コロナ禍を経て「新しい生活様式」が取り入れられた昨今、コインランドリーはクリーニング店にとって変わる存在になりつつあります。そんなコインランドリーで独立・開業する際の選択肢の1つにフランチャイズに加盟するというものがあります。フランチャイズに加盟するのにはどのようなメリットがあり、主要なチェーンにはどのようなお店があるのか、まとめて解説していきます。
本記事の掲載内容は2023年11月時点のものとなります
コインランドリーのフランチャイズでの独立・開業
コインランドリーとはお金を払うと作動する自動の洗濯機、乾燥機を揃えた、セルフサービスで衣類など洗濯ができるお店のことで、コロナ禍を経て、非接触型のコインランドリーを選ぶ傾向が強まってきています。コインランドリーでは、洋服などの一般的な衣類はもちろん、シューズなどに対応している洗濯機もあります。ほかにも羽毛布団、敷布団、こたつ布団、絨毯、カーペット、毛布など大きなものでも洗濯できる機械もあります。
汚れの気になるものや大型の洗濯物はクリーニングに出すのが一般的です。しかし、クリーニングに出すと数日かかってしまうのに対し、コインランドリーで洗濯をすればその日のうちに持って帰れます。
コインランドリー経営での独立や開業を考えたとき、選択肢の1つにフランチャイズ加盟があります。開業や運営に専門的な知識がそこまで多く求められないものの、初期費用のかかるコインランドリー事業は、フランチャイズで始めることでお得に開業できるかもしれません。
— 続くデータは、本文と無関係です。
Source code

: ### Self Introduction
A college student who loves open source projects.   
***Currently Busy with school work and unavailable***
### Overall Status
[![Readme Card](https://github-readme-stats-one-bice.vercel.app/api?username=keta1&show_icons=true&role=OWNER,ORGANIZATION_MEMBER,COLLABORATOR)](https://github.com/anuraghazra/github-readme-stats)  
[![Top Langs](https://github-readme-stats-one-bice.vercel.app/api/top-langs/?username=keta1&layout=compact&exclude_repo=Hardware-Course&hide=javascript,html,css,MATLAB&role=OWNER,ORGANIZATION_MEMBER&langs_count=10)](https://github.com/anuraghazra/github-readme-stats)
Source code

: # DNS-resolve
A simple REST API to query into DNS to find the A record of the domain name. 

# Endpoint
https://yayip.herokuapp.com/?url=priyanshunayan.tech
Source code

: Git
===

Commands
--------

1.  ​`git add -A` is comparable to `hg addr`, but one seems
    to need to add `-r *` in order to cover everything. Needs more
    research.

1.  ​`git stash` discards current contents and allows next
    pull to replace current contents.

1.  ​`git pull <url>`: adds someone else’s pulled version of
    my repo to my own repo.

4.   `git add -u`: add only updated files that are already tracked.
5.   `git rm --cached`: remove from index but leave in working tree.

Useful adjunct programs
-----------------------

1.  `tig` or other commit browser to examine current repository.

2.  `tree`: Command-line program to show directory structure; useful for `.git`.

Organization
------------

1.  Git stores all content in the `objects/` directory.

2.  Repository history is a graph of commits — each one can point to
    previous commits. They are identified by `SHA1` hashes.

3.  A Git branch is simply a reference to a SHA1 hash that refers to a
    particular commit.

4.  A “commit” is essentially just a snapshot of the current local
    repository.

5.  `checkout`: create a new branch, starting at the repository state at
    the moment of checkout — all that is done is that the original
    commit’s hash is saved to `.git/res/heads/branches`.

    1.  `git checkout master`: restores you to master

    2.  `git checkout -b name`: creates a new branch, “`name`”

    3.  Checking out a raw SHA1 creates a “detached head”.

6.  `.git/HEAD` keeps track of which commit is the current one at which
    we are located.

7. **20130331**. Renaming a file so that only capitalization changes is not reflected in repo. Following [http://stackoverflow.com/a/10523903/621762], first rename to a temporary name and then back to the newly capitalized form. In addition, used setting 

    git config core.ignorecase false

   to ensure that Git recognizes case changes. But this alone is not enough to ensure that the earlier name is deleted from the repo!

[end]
まずはフランチャイズの仕組みを知りたい方は、下記記事を参考にしてください。
https://entrenet.jp/magazine/25755/
コインランドリーのフランチャイズに加盟するメリット8選
フランチャイズと聞くと、「どこかの企業の傘下に入り、色々な縛りがあるのでは?」と煩わしいイメージを持つ方もいるかもしれませんが、フランチャイズに加盟するメリットは少なくありません。フランチャイズの中でも、コインランドリー経営を選ぶメリットを8つご紹介します。
それぞれのメリットについて、詳しくご紹介していきます。
経営経験がなくても起業できる
フランチャイズに加盟してコインラインドリー事業を経営する最大のメリットは、経営の経験が全くなくても、比較的手軽に起業できる点です。
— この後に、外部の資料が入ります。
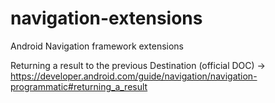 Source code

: # navigation-extensions
Android Navigation framework extensions

Returning a result to the previous Destination (official DOC) -> https://developer.android.com/guide/navigation/navigation-programmatic#returning_a_result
フランチャイズに加盟して起業すると、本部から経営ノウハウの提供やサポートが受けられます。ほかにも、開業する際の営業活動などを支援してもらえる場合もあるため、イチから個人で経営を始めるよりも成功する可能性は高くなるでしょう。
内外装のデザイン決めなどに時間をかけなくても良い
コインランドリーを個人で開業する場合、内外装のデザインなども自身で決めなくてはいけません。しかし、デザインにこだわりがない方や、インテリア雑貨などにあまり興味のない方だと、内外装のデザインを決めるのにもストレスがかかってしまうのではないでしょうか。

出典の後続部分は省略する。